BY ANDY HUMM | The 2010 New York State anti-bullying law that is finally due to go into effect this July 1 will exempt charter schools from several of its key provisions under a regulation approved by the Board of Regents on March 19.
That has left advocates feeling sideswiped, angry, and determined to get the state to reverse course. They also feel that the State Education Department, which was given two years to implement the law, has been slow to develop the necessary regulations to enable the law to go into effect on time — though the SED insists it will be ready.
Most advocates were not even aware of the state action exempting charter schools until it was brought to their attention by Gay City News, which learned of it from a March 9 press release from Assemblyman Daniel O’Donnell, an out gay West Side Democrat who was the chief sponsor of the Dignity for All Students Act (DASA).
The regulation published on January 25 says that while DASA mandated “instruction on ‘tolerance,’ ‘respect for others,’ and ‘dignity’ shall include awareness and sensitivity to discrimination or harassment and civility in the relations of people of different races, weights, national origins, ethnic groups, religions, religious practices, mental or physical abilities, sexual orientations, genders, and sexes,” that requirement will not apply to charter schools. The Board of Regents based that conclusion on an interpretation of Education Law section 801-a, enacted in 2000, that exempted charter schools from state requirements “on civility, citizenship and character education.”
After seeing publication of the proposed regulation, O’Donnell wrote to SED Deputy Commissioner Ken Slentz saying this exemption “will create the anomalous result that students in public charter schools will have less protection from harassment and bullying than students in traditional public schools. Nothing could be further from the legislative intent.”

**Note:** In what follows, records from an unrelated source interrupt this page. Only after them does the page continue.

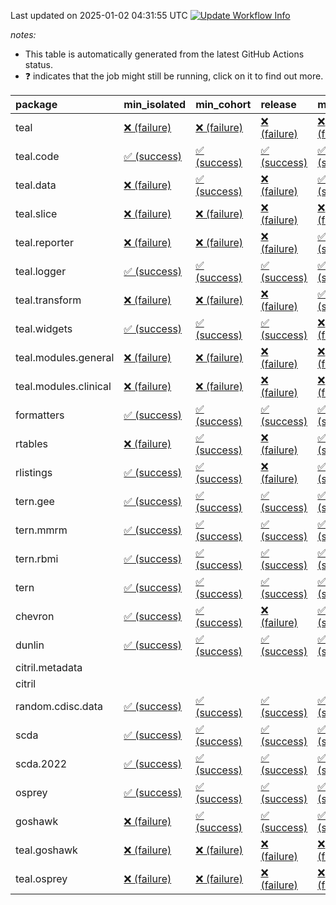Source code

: Last updated on 2025-01-02 04:31:55 UTC [![Update Workflow
Info](https://github.com/averissimo/verdepcheck-status/actions/workflows/update.yaml/badge.svg)](https://github.com/averissimo/verdepcheck-status/actions/workflows/update.yaml)

*notes:*

-   This table is automatically generated from the latest GitHub Actions
    status.
-   ❓ indicates that the job might still be running, click on it to
    find out more.

<table>
<colgroup>
<col style="width: 4%" />
<col style="width: 23%" />
<col style="width: 23%" />
<col style="width: 23%" />
<col style="width: 23%" />
</colgroup>
<thead>
<tr class="header">
<th style="text-align: left;">package</th>
<th style="text-align: left;">min_isolated</th>
<th style="text-align: left;">min_cohort</th>
<th style="text-align: left;">release</th>
<th style="text-align: left;">max</th>
</tr>
</thead>
<tbody>
<tr class="odd">
<td style="text-align: left;">teal</td>
<td
style="text-align: left;"><a href="https://github.com/insightsengineering/teal/actions/runs/12532230219/job/34950744116">❌
(failure)</a></td>
<td
style="text-align: left;"><a href="https://github.com/insightsengineering/teal/actions/runs/12532230219/job/34950744008">❌
(failure)</a></td>
<td
style="text-align: left;"><a href="https://github.com/insightsengineering/teal/actions/runs/12532230219/job/34950744214">❌
(failure)</a></td>
<td
style="text-align: left;"><a href="https://github.com/insightsengineering/teal/actions/runs/12532230219/job/34950743911">❌
(failure)</a></td>
</tr>
<tr class="even">
<td style="text-align: left;">teal.code</td>
<td
style="text-align: left;"><a href="https://github.com/insightsengineering/teal.code/actions/runs/12532241545/job/34950765548">✅
(success)</a></td>
<td
style="text-align: left;"><a href="https://github.com/insightsengineering/teal.code/actions/runs/12532241545/job/34950765421">✅
(success)</a></td>
<td
style="text-align: left;"><a href="https://github.com/insightsengineering/teal.code/actions/runs/12532241545/job/34950765687">✅
(success)</a></td>
<td
style="text-align: left;"><a href="https://github.com/insightsengineering/teal.code/actions/runs/12532241545/job/34950765300">✅
(success)</a></td>
</tr>
<tr class="odd">
<td style="text-align: left;">teal.data</td>
<td
style="text-align: left;"><a href="https://github.com/insightsengineering/teal.data/actions/runs/12532231366/job/34950746107">❌
(failure)</a></td>
<td
style="text-align: left;"><a href="https://github.com/insightsengineering/teal.data/actions/runs/12532231366/job/34950745858">✅
(success)</a></td>
<td
style="text-align: left;"><a href="https://github.com/insightsengineering/teal.data/actions/runs/12532231366/job/34950746224">❌
(failure)</a></td>
<td
style="text-align: left;"><a href="https://github.com/insightsengineering/teal.data/actions/runs/12532231366/job/34950745995">✅
(success)</a></td>
</tr>
<tr class="even">
<td style="text-align: left;">teal.slice</td>
<td
style="text-align: left;"><a href="https://github.com/insightsengineering/teal.slice/actions/runs/12532236004/job/34950754884">❌
(failure)</a></td>
<td
style="text-align: left;"><a href="https://github.com/insightsengineering/teal.slice/actions/runs/12532236004/job/34950754675">❌
(failure)</a></td>
<td
style="text-align: left;"><a href="https://github.com/insightsengineering/teal.slice/actions/runs/12532236004/job/34950754994">❌
(failure)</a></td>
<td
style="text-align: left;"><a href="https://github.com/insightsengineering/teal.slice/actions/runs/12532236004/job/34950754776">❌
(failure)</a></td>
</tr>
<tr class="odd">
<td style="text-align: left;">teal.reporter</td>
<td
style="text-align: left;"><a href="https://github.com/insightsengineering/teal.reporter/actions/runs/12532233489/job/34950749739">❌
(failure)</a></td>
<td
style="text-align: left;"><a href="https://github.com/insightsengineering/teal.reporter/actions/runs/12532233489/job/34950749531">❌
(failure)</a></td>
<td
style="text-align: left;"><a href="https://github.com/insightsengineering/teal.reporter/actions/runs/12532233489/job/34950749817">❌
(failure)</a></td>
<td
style="text-align: left;"><a href="https://github.com/insightsengineering/teal.reporter/actions/runs/12532233489/job/34950749629">✅
(success)</a></td>
</tr>
<tr class="even">
<td style="text-align: left;">teal.logger</td>
<td
style="text-align: left;"><a href="https://github.com/insightsengineering/teal.logger/actions/runs/12532230445/job/34950744487">✅
(success)</a></td>
<td
style="text-align: left;"><a href="https://github.com/insightsengineering/teal.logger/actions/runs/12532230445/job/34950744289">✅
(success)</a></td>
<td
style="text-align: left;"><a href="https://github.com/insightsengineering/teal.logger/actions/runs/12532230445/job/34950744574">✅
(success)</a></td>
<td
style="text-align: left;"><a href="https://github.com/insightsengineering/teal.logger/actions/runs/12532230445/job/34950744388">✅
(success)</a></td>
</tr>
<tr class="odd">
<td style="text-align: left;">teal.transform</td>
<td
style="text-align: left;"><a href="https://github.com/insightsengineering/teal.transform/actions/runs/12532235103/job/34950753335">❌
(failure)</a></td>
<td
style="text-align: left;"><a href="https://github.com/insightsengineering/teal.transform/actions/runs/12532235103/job/34950753196">❌
(failure)</a></td>
<td
style="text-align: left;"><a href="https://github.com/insightsengineering/teal.transform/actions/runs/12532235103/job/34950753401">❌
(failure)</a></td>
<td
style="text-align: left;"><a href="https://github.com/insightsengineering/teal.transform/actions/runs/12532235103/job/34950753263">✅
(success)</a></td>
</tr>
<tr class="even">
<td style="text-align: left;">teal.widgets</td>
<td
style="text-align: left;"><a href="https://github.com/insightsengineering/teal.widgets/actions/runs/12532246429/job/34950774781">✅
(success)</a></td>
<td
style="text-align: left;"><a href="https://github.com/insightsengineering/teal.widgets/actions/runs/12532246429/job/34950774454">✅
(success)</a></td>
<td
style="text-align: left;"><a href="https://github.com/insightsengineering/teal.widgets/actions/runs/12532246429/job/34950774687">✅
(success)</a></td>
<td
style="text-align: left;"><a href="https://github.com/insightsengineering/teal.widgets/actions/runs/12532246429/job/34950774578">❌
(failure)</a></td>
</tr>
<tr class="odd">
<td style="text-align: left;">teal.modules.general</td>
<td
style="text-align: left;"><a href="https://github.com/insightsengineering/teal.modules.general/actions/runs/12532230265/job/34950744023">❌
(failure)</a></td>
<td
style="text-align: left;"><a href="https://github.com/insightsengineering/teal.modules.general/actions/runs/12532230265/job/34950744094">❌
(failure)</a></td>
<td
style="text-align: left;"><a href="https://github.com/insightsengineering/teal.modules.general/actions/runs/12532230265/job/34950744201">❌
(failure)</a></td>
<td
style="text-align: left;"><a href="https://github.com/insightsengineering/teal.modules.general/actions/runs/12532230265/job/34950743939">❌
(failure)</a></td>
</tr>
<tr class="even">
<td style="text-align: left;">teal.modules.clinical</td>
<td
style="text-align: left;"><a href="https://github.com/insightsengineering/teal.modules.clinical/actions/runs/12532240217/job/34950763251">❌
(failure)</a></td>
<td
style="text-align: left;"><a href="https://github.com/insightsengineering/teal.modules.clinical/actions/runs/12532240217/job/34950763153">❌
(failure)</a></td>
<td
style="text-align: left;"><a href="https://github.com/insightsengineering/teal.modules.clinical/actions/runs/12532240217/job/34950763347">❌
(failure)</a></td>
<td
style="text-align: left;"><a href="https://github.com/insightsengineering/teal.modules.clinical/actions/runs/12532240217/job/34950763053">❌
(failure)</a></td>
</tr>
<tr class="odd">
<td style="text-align: left;">formatters</td>
<td
style="text-align: left;"><a href="https://github.com/insightsengineering/formatters/actions/runs/12532237840/job/34950757636">✅
(success)</a></td>
<td
style="text-align: left;"><a href="https://github.com/insightsengineering/formatters/actions/runs/12532237840/job/34950757536">✅
(success)</a></td>
<td
style="text-align: left;"><a href="https://github.com/insightsengineering/formatters/actions/runs/12532237840/job/34950757728">✅
(success)</a></td>
<td
style="text-align: left;"><a href="https://github.com/insightsengineering/formatters/actions/runs/12532237840/job/34950757848">✅
(success)</a></td>
</tr>
<tr class="even">
<td style="text-align: left;">rtables</td>
<td
style="text-align: left;"><a href="https://github.com/insightsengineering/rtables/actions/runs/12532230208/job/34950744038">❌
(failure)</a></td>
<td
style="text-align: left;"><a href="https://github.com/insightsengineering/rtables/actions/runs/12532230208/job/34950743855">✅
(success)</a></td>
<td
style="text-align: left;"><a href="https://github.com/insightsengineering/rtables/actions/runs/12532230208/job/34950744128">❌
(failure)</a></td>
<td
style="text-align: left;"><a href="https://github.com/insightsengineering/rtables/actions/runs/12532230208/job/34950743943">✅
(success)</a></td>
</tr>
<tr class="odd">
<td style="text-align: left;">rlistings</td>
<td
style="text-align: left;"><a href="https://github.com/insightsengineering/rlistings/actions/runs/12532232818/job/34950748402">✅
(success)</a></td>
<td
style="text-align: left;"><a href="https://github.com/insightsengineering/rlistings/actions/runs/12532232818/job/34950748329">✅
(success)</a></td>
<td
style="text-align: left;"><a href="https://github.com/insightsengineering/rlistings/actions/runs/12532232818/job/34950748503">❌
(failure)</a></td>
<td
style="text-align: left;"><a href="https://github.com/insightsengineering/rlistings/actions/runs/12532232818/job/34950748249">✅
(success)</a></td>
</tr>
<tr class="even">
<td style="text-align: left;">tern.gee</td>
<td
style="text-align: left;"><a href="https://github.com/insightsengineering/tern.gee/actions/runs/12532239989/job/34950762735">✅
(success)</a></td>
<td
style="text-align: left;"><a href="https://github.com/insightsengineering/tern.gee/actions/runs/12532239989/job/34950762556">✅
(success)</a></td>
<td
style="text-align: left;"><a href="https://github.com/insightsengineering/tern.gee/actions/runs/12532239989/job/34950762818">✅
(success)</a></td>
<td
style="text-align: left;"><a href="https://github.com/insightsengineering/tern.gee/actions/runs/12532239989/job/34950762630">✅
(success)</a></td>
</tr>
<tr class="odd">
<td style="text-align: left;">tern.mmrm</td>
<td
style="text-align: left;"><a href="https://github.com/insightsengineering/tern.mmrm/actions/runs/12532245586/job/34950773568">✅
(success)</a></td>
<td
style="text-align: left;"><a href="https://github.com/insightsengineering/tern.mmrm/actions/runs/12532245586/job/34950773476">✅
(success)</a></td>
<td
style="text-align: left;"><a href="https://github.com/insightsengineering/tern.mmrm/actions/runs/12532245586/job/34950773689">✅
(success)</a></td>
<td
style="text-align: left;"><a href="https://github.com/insightsengineering/tern.mmrm/actions/runs/12532245586/job/34950773368">✅
(success)</a></td>
</tr>
<tr class="even">
<td style="text-align: left;">tern.rbmi</td>
<td
style="text-align: left;"><a href="https://github.com/insightsengineering/tern.rbmi/actions/runs/12532237848/job/34950757764">✅
(success)</a></td>
<td
style="text-align: left;"><a href="https://github.com/insightsengineering/tern.rbmi/actions/runs/12532237848/job/34950757581">✅
(success)</a></td>
<td
style="text-align: left;"><a href="https://github.com/insightsengineering/tern.rbmi/actions/runs/12532237848/job/34950757857">✅
(success)</a></td>
<td
style="text-align: left;"><a href="https://github.com/insightsengineering/tern.rbmi/actions/runs/12532237848/job/34950757679">✅
(success)</a></td>
</tr>
<tr class="odd">
<td style="text-align: left;">tern</td>
<td
style="text-align: left;"><a href="https://github.com/insightsengineering/tern/actions/runs/12532233460/job/34950749651">✅
(success)</a></td>
<td
style="text-align: left;"><a href="https://github.com/insightsengineering/tern/actions/runs/12532233460/job/34950749536">✅
(success)</a></td>
<td
style="text-align: left;"><a href="https://github.com/insightsengineering/tern/actions/runs/12532233460/job/34950749741">✅
(success)</a></td>
<td
style="text-align: left;"><a href="https://github.com/insightsengineering/tern/actions/runs/12532233460/job/34950749423">✅
(success)</a></td>
</tr>
<tr class="even">
<td style="text-align: left;">chevron</td>
<td
style="text-align: left;"><a href="https://github.com/insightsengineering/chevron/actions/runs/12532240946/job/34950764575">✅
(success)</a></td>
<td
style="text-align: left;"><a href="https://github.com/insightsengineering/chevron/actions/runs/12532240946/job/34950764466">✅
(success)</a></td>
<td
style="text-align: left;"><a href="https://github.com/insightsengineering/chevron/actions/runs/12532240946/job/34950764682">❌
(failure)</a></td>
<td
style="text-align: left;"><a href="https://github.com/insightsengineering/chevron/actions/runs/12532240946/job/34950764343">✅
(success)</a></td>
</tr>
<tr class="odd">
<td style="text-align: left;">dunlin</td>
<td
style="text-align: left;"><a href="https://github.com/insightsengineering/dunlin/actions/runs/12532241087/job/34950764798">✅
(success)</a></td>
<td
style="text-align: left;"><a href="https://github.com/insightsengineering/dunlin/actions/runs/12532241087/job/34950764672">✅
(success)</a></td>
<td
style="text-align: left;"><a href="https://github.com/insightsengineering/dunlin/actions/runs/12532241087/job/34950764920">✅
(success)</a></td>
<td
style="text-align: left;"><a href="https://github.com/insightsengineering/dunlin/actions/runs/12532241087/job/34950764560">✅
(success)</a></td>
</tr>
<tr class="even">
<td style="text-align: left;">citril.metadata</td>
<td style="text-align: left;"></td>
<td style="text-align: left;"></td>
<td style="text-align: left;"></td>
<td style="text-align: left;"></td>
</tr>
<tr class="odd">
<td style="text-align: left;">citril</td>
<td style="text-align: left;"></td>
<td style="text-align: left;"></td>
<td style="text-align: left;"></td>
<td style="text-align: left;"></td>
</tr>
<tr class="even">
<td style="text-align: left;">random.cdisc.data</td>
<td
style="text-align: left;"><a href="https://github.com/insightsengineering/random.cdisc.data/actions/runs/12532236401/job/34950755489">✅
(success)</a></td>
<td
style="text-align: left;"><a href="https://github.com/insightsengineering/random.cdisc.data/actions/runs/12532236401/job/34950755392">✅
(success)</a></td>
<td
style="text-align: left;"><a href="https://github.com/insightsengineering/random.cdisc.data/actions/runs/12532236401/job/34950755602">✅
(success)</a></td>
<td
style="text-align: left;"><a href="https://github.com/insightsengineering/random.cdisc.data/actions/runs/12532236401/job/34950755293">✅
(success)</a></td>
</tr>
<tr class="odd">
<td style="text-align: left;">scda</td>
<td
style="text-align: left;"><a href="https://github.com/insightsengineering/scda/actions/runs/10437595381/job/28903950666">✅
(success)</a></td>
<td
style="text-align: left;"><a href="https://github.com/insightsengineering/scda/actions/runs/10437595381/job/28903950617">✅
(success)</a></td>
<td
style="text-align: left;"><a href="https://github.com/insightsengineering/scda/actions/runs/10437595381/job/28903950725">✅
(success)</a></td>
<td
style="text-align: left;"><a href="https://github.com/insightsengineering/scda/actions/runs/10437595381/job/28903950525">✅
(success)</a></td>
</tr>
<tr class="even">
<td style="text-align: left;">scda.2022</td>
<td
style="text-align: left;"><a href="https://github.com/insightsengineering/scda.2022/actions/runs/10336794308/job/28612920887">✅
(success)</a></td>
<td
style="text-align: left;"><a href="https://github.com/insightsengineering/scda.2022/actions/runs/10336794308/job/28612920603">✅
(success)</a></td>
<td
style="text-align: left;"><a href="https://github.com/insightsengineering/scda.2022/actions/runs/10336794308/job/28612920985">✅
(success)</a></td>
<td
style="text-align: left;"><a href="https://github.com/insightsengineering/scda.2022/actions/runs/10336794308/job/28612920798">✅
(success)</a></td>
</tr>
<tr class="odd">
<td style="text-align: left;">osprey</td>
<td
style="text-align: left;"><a href="https://github.com/insightsengineering/osprey/actions/runs/12532244709/job/34950771873">✅
(success)</a></td>
<td
style="text-align: left;"><a href="https://github.com/insightsengineering/osprey/actions/runs/12532244709/job/34950771957">✅
(success)</a></td>
<td
style="text-align: left;"><a href="https://github.com/insightsengineering/osprey/actions/runs/12532244709/job/34950772111">✅
(success)</a></td>
<td
style="text-align: left;"><a href="https://github.com/insightsengineering/osprey/actions/runs/12532244709/job/34950772041">✅
(success)</a></td>
</tr>
<tr class="even">
<td style="text-align: left;">goshawk</td>
<td
style="text-align: left;"><a href="https://github.com/insightsengineering/goshawk/actions/runs/12532237836/job/34950757829">❌
(failure)</a></td>
<td
style="text-align: left;"><a href="https://github.com/insightsengineering/goshawk/actions/runs/12532237836/job/34950757739">✅
(success)</a></td>
<td
style="text-align: left;"><a href="https://github.com/insightsengineering/goshawk/actions/runs/12532237836/job/34950757936">✅
(success)</a></td>
<td
style="text-align: left;"><a href="https://github.com/insightsengineering/goshawk/actions/runs/12532237836/job/34950757634">✅
(success)</a></td>
</tr>
<tr class="odd">
<td style="text-align: left;">teal.goshawk</td>
<td
style="text-align: left;"><a href="https://github.com/insightsengineering/teal.goshawk/actions/runs/12532236723/job/34950756260">❌
(failure)</a></td>
<td
style="text-align: left;"><a href="https://github.com/insightsengineering/teal.goshawk/actions/runs/12532236723/job/34950755955">❌
(failure)</a></td>
<td
style="text-align: left;"><a href="https://github.com/insightsengineering/teal.goshawk/actions/runs/12532236723/job/34950756363">❌
(failure)</a></td>
<td
style="text-align: left;"><a href="https://github.com/insightsengineering/teal.goshawk/actions/runs/12532236723/job/34950756088">❌
(failure)</a></td>
</tr>
<tr class="even">
<td style="text-align: left;">teal.osprey</td>
<td
style="text-align: left;"><a href="https://github.com/insightsengineering/teal.osprey/actions/runs/12532241818/job/34950765733">❌
(failure)</a></td>
<td
style="text-align: left;"><a href="https://github.com/insightsengineering/teal.osprey/actions/runs/12532241818/job/34950765639">❌
(failure)</a></td>
<td
style="text-align: left;"><a href="https://github.com/insightsengineering/teal.osprey/actions/runs/12532241818/job/34950765811">❌
(failure)</a></td>
<td
style="text-align: left;"><a href="https://github.com/insightsengineering/teal.osprey/actions/runs/12532241818/job/34950765539">❌
(failure)</a></td>
</tr>
</tbody>
</table>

The Regents adopted the regulation anyway. While provisions of the act relating to “codes of conduct, policies, guidelines, training, and reporting” will apply to charter schools, Lynn Faria, interim executive director of the Empire State Pride Agenda, said exempting them from bullying prevention instruction “clearly jeopardizes the safety and well being of New York public school students.”
O’Donnell said, “I’m working to try to fix it,” but it is an open question as to whether new legislation will be required.
Dennis Tompkins, an SED spokesman, told Gay City News, “We believe charter schools should be covered” by DASA, but said its counsel interpreted the pre-existing education law as requiring that the prevention education sections in question not apply to charter schools.
Asked if it will take legislation to correct that, Tompkins responded, “Yes.”
Pauline Park, chair of the New York Association for Gender Rights Advocacy (NYAGRA), said, “As one of the few co-founding members of the original New York State DASA Coalition, I can tell you that I do not remember a single conversation or discussion within the coalition or with bill sponsors about language excluding charter schools from the full purview of the Dignity Act. That was absolutely not the intention of the lead sponsors or of the coalition when we drafted the language of the legislation.”
Donna Lieberman, executive director of the New York Civil Liberties Union, a leader in the fight for the law, wrote in an email, “Certainly the Legislature never intended to make charter school students second-class students. We are reviewing the SED’s cramped interpretation.”
Jonathan Lang, director of governmental projects and community development at the Pride Agenda and a member of the state task force on DASA’s implementation, on which Park also serves, said the panel was not made aware of the regulation exempting charter schools beforehand.
“It came out at the 11th hour,” he said. “We were all surprised.”
Lang said he asked Laura Sahr, the SED’s Dignity Act coordinator, if another regulation could be written to cover charter schools and she was “non-committal.” He said they would work with O’Donnell to make sure that “all public schools are covered by the act,” adding advocates would meet on this issue before the end of the month.
Lang was also “deeply concerned” about getting all the other necessary regulations in place by the July 1 deadline — especially since each one requires a 45-day comment period — saying they are being held up by the SED counsel’s office. He said that while they were counting on “educating stakeholders through regional workshops,” it looks as if the SED is trying to accomplish the training through webinars.
Tompkins, the SED spokesman, said, “We are really pushing hard and are on track” to make the July 1 deadline. “Our goal is to have it in place in every district in the state by September. This is an important issue for the commissioner and the Board of Regents.”
On a related issue, the integration of LGBT issues into school curricula, as has been mandated in California, is “being discussed in broad strokes” according to Tompkins. “We’re hoping Dignity will take care of a lot of these concerns.”